Supplied information below:
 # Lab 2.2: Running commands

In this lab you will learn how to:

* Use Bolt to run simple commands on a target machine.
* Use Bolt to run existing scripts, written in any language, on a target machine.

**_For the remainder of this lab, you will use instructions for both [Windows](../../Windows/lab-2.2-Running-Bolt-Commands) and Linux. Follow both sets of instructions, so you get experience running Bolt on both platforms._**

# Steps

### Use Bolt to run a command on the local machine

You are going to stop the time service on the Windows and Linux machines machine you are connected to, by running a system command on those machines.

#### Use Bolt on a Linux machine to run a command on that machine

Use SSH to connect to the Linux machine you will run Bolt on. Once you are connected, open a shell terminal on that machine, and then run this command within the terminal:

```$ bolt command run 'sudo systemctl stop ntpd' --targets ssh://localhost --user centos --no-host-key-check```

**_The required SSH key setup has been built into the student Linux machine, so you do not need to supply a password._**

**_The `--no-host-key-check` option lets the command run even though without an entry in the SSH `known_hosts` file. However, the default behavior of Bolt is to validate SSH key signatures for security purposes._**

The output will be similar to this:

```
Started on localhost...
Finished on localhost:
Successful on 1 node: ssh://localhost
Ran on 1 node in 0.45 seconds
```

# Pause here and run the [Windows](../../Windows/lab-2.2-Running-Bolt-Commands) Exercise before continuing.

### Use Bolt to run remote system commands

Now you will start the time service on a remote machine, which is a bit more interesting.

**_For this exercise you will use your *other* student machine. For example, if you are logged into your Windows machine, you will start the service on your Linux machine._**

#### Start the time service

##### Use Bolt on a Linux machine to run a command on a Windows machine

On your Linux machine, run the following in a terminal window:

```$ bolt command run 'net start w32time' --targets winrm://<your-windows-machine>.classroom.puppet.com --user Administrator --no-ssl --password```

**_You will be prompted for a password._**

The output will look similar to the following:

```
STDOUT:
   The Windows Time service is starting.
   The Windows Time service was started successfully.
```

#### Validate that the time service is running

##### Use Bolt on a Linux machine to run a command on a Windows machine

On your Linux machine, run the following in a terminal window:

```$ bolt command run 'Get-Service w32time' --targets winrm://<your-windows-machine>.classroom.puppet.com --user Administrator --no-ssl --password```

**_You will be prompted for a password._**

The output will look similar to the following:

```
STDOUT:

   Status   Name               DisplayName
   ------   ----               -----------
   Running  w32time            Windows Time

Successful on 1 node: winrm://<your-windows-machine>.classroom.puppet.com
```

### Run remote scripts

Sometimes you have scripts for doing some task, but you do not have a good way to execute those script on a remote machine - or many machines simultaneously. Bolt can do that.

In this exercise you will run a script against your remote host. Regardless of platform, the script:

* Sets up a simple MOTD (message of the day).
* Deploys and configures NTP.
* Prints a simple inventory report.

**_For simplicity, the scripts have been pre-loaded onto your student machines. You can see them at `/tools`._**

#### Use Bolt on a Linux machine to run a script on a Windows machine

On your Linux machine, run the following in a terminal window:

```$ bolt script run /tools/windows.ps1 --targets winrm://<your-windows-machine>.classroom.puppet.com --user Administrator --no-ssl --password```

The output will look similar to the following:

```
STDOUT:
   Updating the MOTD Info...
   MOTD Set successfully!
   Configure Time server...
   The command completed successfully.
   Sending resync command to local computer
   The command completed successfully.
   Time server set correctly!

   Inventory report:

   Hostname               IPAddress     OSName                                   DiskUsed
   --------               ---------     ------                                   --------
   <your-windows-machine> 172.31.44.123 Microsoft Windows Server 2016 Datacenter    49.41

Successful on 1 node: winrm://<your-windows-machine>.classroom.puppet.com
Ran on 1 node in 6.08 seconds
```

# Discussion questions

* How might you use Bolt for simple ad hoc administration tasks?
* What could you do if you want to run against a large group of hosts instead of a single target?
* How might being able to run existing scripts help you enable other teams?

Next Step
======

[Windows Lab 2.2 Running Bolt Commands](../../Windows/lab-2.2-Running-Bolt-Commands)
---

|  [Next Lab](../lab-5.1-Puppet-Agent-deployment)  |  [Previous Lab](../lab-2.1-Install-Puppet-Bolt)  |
End of Supplied information.
Type out the records again exactly, line for line.

 # Lab 2.2: Running commands

In this lab you will learn how to:

* Use Bolt to run simple commands on a target machine.
* Use Bolt to run existing scripts, written in any language, on a target machine.

**_For the remainder of this lab, you will use instructions for both [Windows](../../Windows/lab-2.2-Running-Bolt-Commands) and Linux. Follow both sets of instructions, so you get experience running Bolt on both platforms._**

# Steps

### Use Bolt to run a command on the local machine

You are going to stop the time service on the Windows and Linux machines machine you are connected to, by running a system command on those machines.

#### Use Bolt on a Linux machine to run a command on that machine

Use SSH to connect to the Linux machine you will run Bolt on. Once you are connected, open a shell terminal on that machine, and then run this command within the terminal:

```$ bolt command run 'sudo systemctl stop ntpd' --targets ssh://localhost --user centos --no-host-key-check```

**_The required SSH key setup has been built into the student Linux machine, so you do not need to supply a password._**

**_The `--no-host-key-check` option lets the command run even though without an entry in the SSH `known_hosts` file. However, the default behavior of Bolt is to validate SSH key signatures for security purposes._**

The output will be similar to this:

```
Started on localhost...
Finished on localhost:
Successful on 1 node: ssh://localhost
Ran on 1 node in 0.45 seconds
```

# Pause here and run the [Windows](../../Windows/lab-2.2-Running-Bolt-Commands) Exercise before continuing.

### Use Bolt to run remote system commands

Now you will start the time service on a remote machine, which is a bit more interesting.

**_For this exercise you will use your *other* student machine. For example, if you are logged into your Windows machine, you will start the service on your Linux machine._**

#### Start the time service

##### Use Bolt on a Linux machine to run a command on a Windows machine

On your Linux machine, run the following in a terminal window:

```$ bolt command run 'net start w32time' --targets winrm://<your-windows-machine>.classroom.puppet.com --user Administrator --no-ssl --password```

**_You will be prompted for a password._**

The output will look similar to the following:

```
STDOUT:
   The Windows Time service is starting.
   The Windows Time service was started successfully.
```

#### Validate that the time service is running

##### Use Bolt on a Linux machine to run a command on a Windows machine

On your Linux machine, run the following in a terminal window:

```$ bolt command run 'Get-Service w32time' --targets winrm://<your-windows-machine>.classroom.puppet.com --user Administrator --no-ssl --password```

**_You will be prompted for a password._**

The output will look similar to the following:

```
STDOUT:

   Status   Name               DisplayName
   ------   ----               -----------
   Running  w32time            Windows Time

Successful on 1 node: winrm://<your-windows-machine>.classroom.puppet.com
```

### Run remote scripts

Sometimes you have scripts for doing some task, but you do not have a good way to execute those script on a remote machine - or many machines simultaneously. Bolt can do that.

In this exercise you will run a script against your remote host. Regardless of platform, the script:

* Sets up a simple MOTD (message of the day).
* Deploys and configures NTP.
* Prints a simple inventory report.

**_For simplicity, the scripts have been pre-loaded onto your student machines. You can see them at `/tools`._**

#### Use Bolt on a Linux machine to run a script on a Windows machine

On your Linux machine, run the following in a terminal window:

```$ bolt script run /tools/windows.ps1 --targets winrm://<your-windows-machine>.classroom.puppet.com --user Administrator --no-ssl --password```

The output will look similar to the following:

```
STDOUT:
   Updating the MOTD Info...
   MOTD Set successfully!
   Configure Time server...
   The command completed successfully.
   Sending resync command to local computer
   The command completed successfully.
   Time server set correctly!

   Inventory report:

   Hostname               IPAddress     OSName                                   DiskUsed
   --------               ---------     ------                                   --------
   <your-windows-machine> 172.31.44.123 Microsoft Windows Server 2016 Datacenter    49.41

Successful on 1 node: winrm://<your-windows-machine>.classroom.puppet.com
Ran on 1 node in 6.08 seconds
```

# Discussion questions

* How might you use Bolt for simple ad hoc administration tasks?
* What could you do if you want to run against a large group of hosts instead of a single target?
* How might being able to run existing scripts help you enable other teams?

Next Step
======

[Windows Lab 2.2 Running Bolt Commands](../../Windows/lab-2.2-Running-Bolt-Commands)
---

|  [Next Lab](../lab-5.1-Puppet-Agent-deployment)  |  [Previous Lab](../lab-2.1-Install-Puppet-Bolt)  |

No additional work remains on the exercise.